(Problem to work on):
Produce an exact transcription of the data, with the images left out.

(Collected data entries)
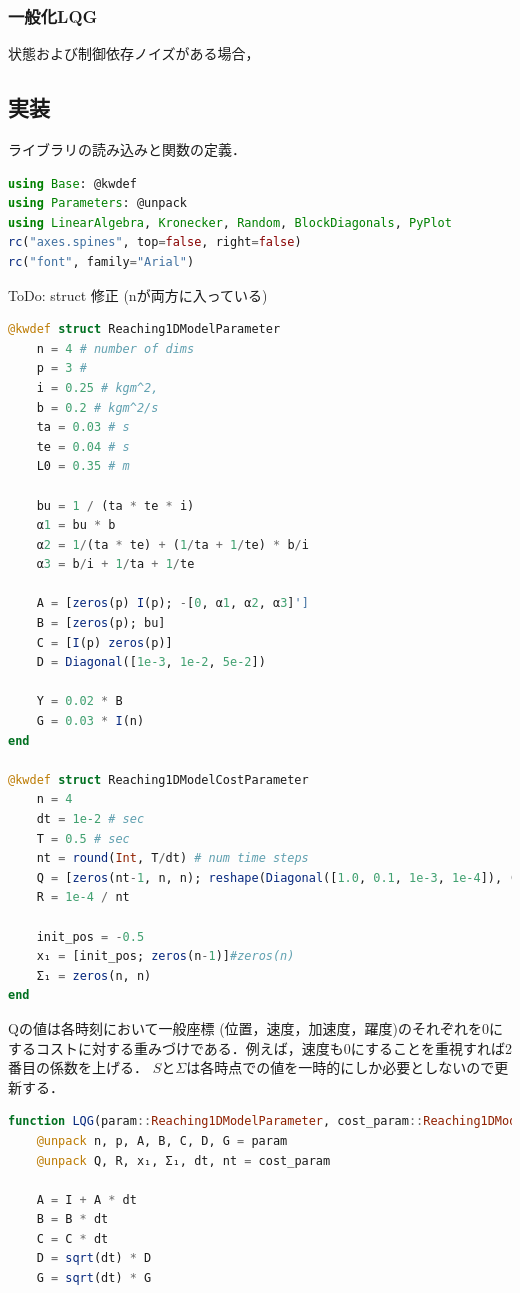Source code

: \subsubsection{一般化LQG}
状態および制御依存ノイズがある場合，
\subsection{実装}
ライブラリの読み込みと関数の定義．
\begin{lstlisting}[language=julia]
using Base: @kwdef
using Parameters: @unpack
using LinearAlgebra, Kronecker, Random, BlockDiagonals, PyPlot
rc("axes.spines", top=false, right=false)
rc("font", family="Arial") 
\end{lstlisting}
\item ToDo: struct 修正 (nが両方に入っている) 
\begin{itemize}
\begin{lstlisting}[language=julia]
@kwdef struct Reaching1DModelParameter
    n = 4 # number of dims
    p = 3 # 
    i = 0.25 # kgm^2, 
    b = 0.2 # kgm^2/s
    ta = 0.03 # s
    te = 0.04 # s
    L0 = 0.35 # m

    bu = 1 / (ta * te * i)
    α1 = bu * b
    α2 = 1/(ta * te) + (1/ta + 1/te) * b/i
    α3 = b/i + 1/ta + 1/te

    A = [zeros(p) I(p); -[0, α1, α2, α3]']
    B = [zeros(p); bu]
    C = [I(p) zeros(p)]
    D = Diagonal([1e-3, 1e-2, 5e-2])

    Y = 0.02 * B
    G = 0.03 * I(n)
end

@kwdef struct Reaching1DModelCostParameter
    n = 4
    dt = 1e-2 # sec
    T = 0.5 # sec
    nt = round(Int, T/dt) # num time steps
    Q = [zeros(nt-1, n, n); reshape(Diagonal([1.0, 0.1, 1e-3, 1e-4]), (1, n, n))]
    R = 1e-4 / nt
    
    init_pos = -0.5
    x₁ = [init_pos; zeros(n-1)]#zeros(n)
    Σ₁ = zeros(n, n)
end
\end{lstlisting}
Qの値は各時刻において一般座標 (位置，速度，加速度，躍度)のそれぞれを0にするコストに対する重みづけである．例えば，速度も0にすることを重視すれば2番目の係数を上げる．
$S$と$\Sigma$は各時点での値を一時的にしか必要としないので更新する．
\begin{lstlisting}[language=julia]
function LQG(param::Reaching1DModelParameter, cost_param::Reaching1DModelCostParameter)
    @unpack n, p, A, B, C, D, G = param
    @unpack Q, R, x₁, Σ₁, dt, nt = cost_param

    A = I + A * dt
    B = B * dt
    C = C * dt
    D = sqrt(dt) * D
    G = sqrt(dt) * G
    

\end{lstlisting}
\end{itemize}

(Exercise response):
Source code

: \subsubsection{一般化LQG}
状態および制御依存ノイズがある場合，
\subsection{実装}
ライブラリの読み込みと関数の定義．
\begin{lstlisting}[language=julia]
using Base: @kwdef
using Parameters: @unpack
using LinearAlgebra, Kronecker, Random, BlockDiagonals, PyPlot
rc("axes.spines", top=false, right=false)
rc("font", family="Arial") 
\end{lstlisting}
\item ToDo: struct 修正 (nが両方に入っている) 
\begin{itemize}
\begin{lstlisting}[language=julia]
@kwdef struct Reaching1DModelParameter
    n = 4 # number of dims
    p = 3 # 
    i = 0.25 # kgm^2, 
    b = 0.2 # kgm^2/s
    ta = 0.03 # s
    te = 0.04 # s
    L0 = 0.35 # m

    bu = 1 / (ta * te * i)
    α1 = bu * b
    α2 = 1/(ta * te) + (1/ta + 1/te) * b/i
    α3 = b/i + 1/ta + 1/te

    A = [zeros(p) I(p); -[0, α1, α2, α3]']
    B = [zeros(p); bu]
    C = [I(p) zeros(p)]
    D = Diagonal([1e-3, 1e-2, 5e-2])

    Y = 0.02 * B
    G = 0.03 * I(n)
end

@kwdef struct Reaching1DModelCostParameter
    n = 4
    dt = 1e-2 # sec
    T = 0.5 # sec
    nt = round(Int, T/dt) # num time steps
    Q = [zeros(nt-1, n, n); reshape(Diagonal([1.0, 0.1, 1e-3, 1e-4]), (1, n, n))]
    R = 1e-4 / nt
    
    init_pos = -0.5
    x₁ = [init_pos; zeros(n-1)]#zeros(n)
    Σ₁ = zeros(n, n)
end
\end{lstlisting}
Qの値は各時刻において一般座標 (位置，速度，加速度，躍度)のそれぞれを0にするコストに対する重みづけである．例えば，速度も0にすることを重視すれば2番目の係数を上げる．
$S$と$\Sigma$は各時点での値を一時的にしか必要としないので更新する．
\begin{lstlisting}[language=julia]
function LQG(param::Reaching1DModelParameter, cost_param::Reaching1DModelCostParameter)
    @unpack n, p, A, B, C, D, G = param
    @unpack Q, R, x₁, Σ₁, dt, nt = cost_param

    A = I + A * dt
    B = B * dt
    C = C * dt
    D = sqrt(dt) * D
    G = sqrt(dt) * G
    

\end{lstlisting}
\end{itemize}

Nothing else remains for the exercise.